April 12, 1972
The economy of the Eleventh District continues to show moderate strength. Industrial production in Texas increased moderately in February, and employment in the five District states held steady. Sales of department stores continued to experience significant year-to-year gains in February and March, and new automobile registrations rebounded in February after experiencing a sharp drop in January. Construction activity slackened in February but was still well above its year-earlier pace. The outlook for agriculture also remains generally favorable.
The seasonally adjusted Texas industrial production index rose moderately in February following a sharp advance in January. All of the February increase resulted from a large boost in mining—especially the production of crude petroleum which rose in response to the higher oil allowable. Utility output was about unchanged from January, while manufacturing production slipped nearly 1 per cent. The decline in manufacturing was due primarily to sharp drops in output of the petroleum refining, printing and publishing, transportation equipment, and apparel industries. These declines were partly offset by sizeable gains in production of electrical machinery, food, textiles, and paper.
The Texas Railroad Commission raised the state's oil allowable for April to 100 per cent of maximum efficient production, allowing for full production for the first time in a quarter century. Shortly after its announcement, however, the allowable for the giant East Texas field was cut back to 86 per cent.
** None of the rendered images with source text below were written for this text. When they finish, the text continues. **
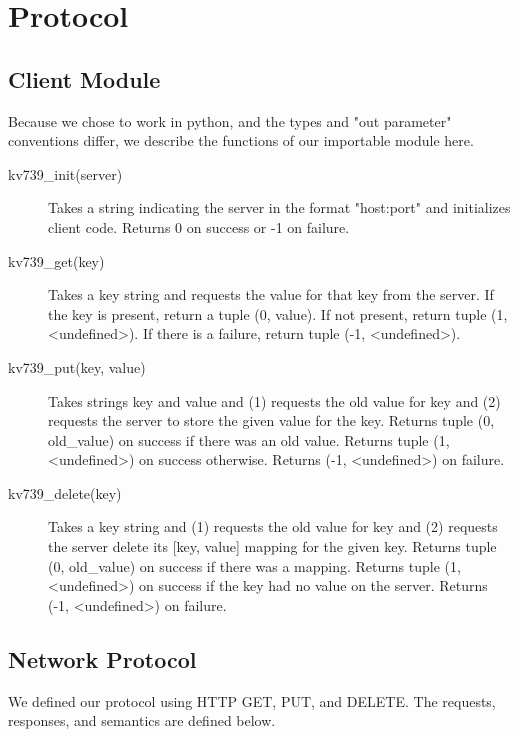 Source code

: \section*{Protocol}
\subsection*{Client Module}
Because we chose to work in python, and the types and "out parameter"
conventions differ, we describe the functions of our importable module here. %

\begin{description}
  \item[kv739\_init(server)] Takes a string indicating the server in the format
                             "host:port" and initializes client code. Returns 0
                             on success or -1 on failure.
  \item[kv739\_get(key)] Takes a key string and requests the value for that key
                         from the server. If the key is present, return a tuple
                         (0, value). If not present, return tuple (1,
                         <undefined>). If there is a failure, return tuple (-1,
                         <undefined>).
  \item[kv739\_put(key, value)] Takes strings key and value and (1) requests the
                                old value for key and (2) requests the server to
                                store the given value for the key. Returns tuple
                                (0, old\_value) on success if there was an old
                                value. Returns tuple (1, <undefined>) on success
                                otherwise. Returns (-1, <undefined>) on failure.
  \item[kv739\_delete(key)] Takes a key string and (1) requests the old value
                            for key and (2) requests the server delete its
                            [key, value] mapping for the given key. Returns tuple
                            (0, old\_value) on success if there was a mapping.
                            Returns tuple (1, <undefined>) on success if the key
                            had no value on the server. Returns (-1, <undefined>)
                            on failure.
\end{description}

\subsection*{Network Protocol}
We defined our protocol using HTTP GET, PUT, and DELETE. The requests,
responses, and semantics are defined below.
Other District states left their allowables unchanged.
Seasonally adjusted total employment in the five southwestern states changed very little in February. And with the labor force about the same as in January, the average unemployment rate for these states matched the 4.5 per cent of a month before. This rate was down from 4.9 per cent a year before. Nonfarm payroll employment edged up slightly as nonmanufacturing employment increased enough to more than offset a slight decline in manufacturing employment.
Retail sales in the District continue to register sizeable gains. Registrations of new passenger cars in Dallas, Fort Worth, Houston, and San Antonio rose 16 per cent in February, with all four metropolitan areas posting increases. Moreover, department store sales in the District were 17 per cent higher in the four weeks ending March 25 than in the corresponding period a year ago.
Construction activity in the five southwestern states, as measured by the value of contracts awarded, fell significantly in February, with all three major categories of construction sharing in the decline. However, the total value of contracts in the five-state region was still nearly a fourth larger than in February a year ago. The decrease from January resulted from large declines in Texas and Arizona.
District agriculture is progressing well. Planting intentions show an increase of cotton acreage in the five-state area, and planting is off to a good start. Range and livestock conditions are substantially better than a year ago and are somewhat better than the average for the past ten years. The wheat crop is making excellent progress, and cattle on feed is up substantially from a year ago. The index of prices received by Texas farmers and ranchers fell nearly 4 per cent in the month ending March 15, with most of the drop centered in commercial vegetables, cotton, and meat animals.
Total credit at weekly reporting banks in the Eleventh District rose sharply in the four weeks ending March 22. Demand for business loans was especially strong. Inflows of demand deposits moderated while net withdrawals were reported in time and savings deposits.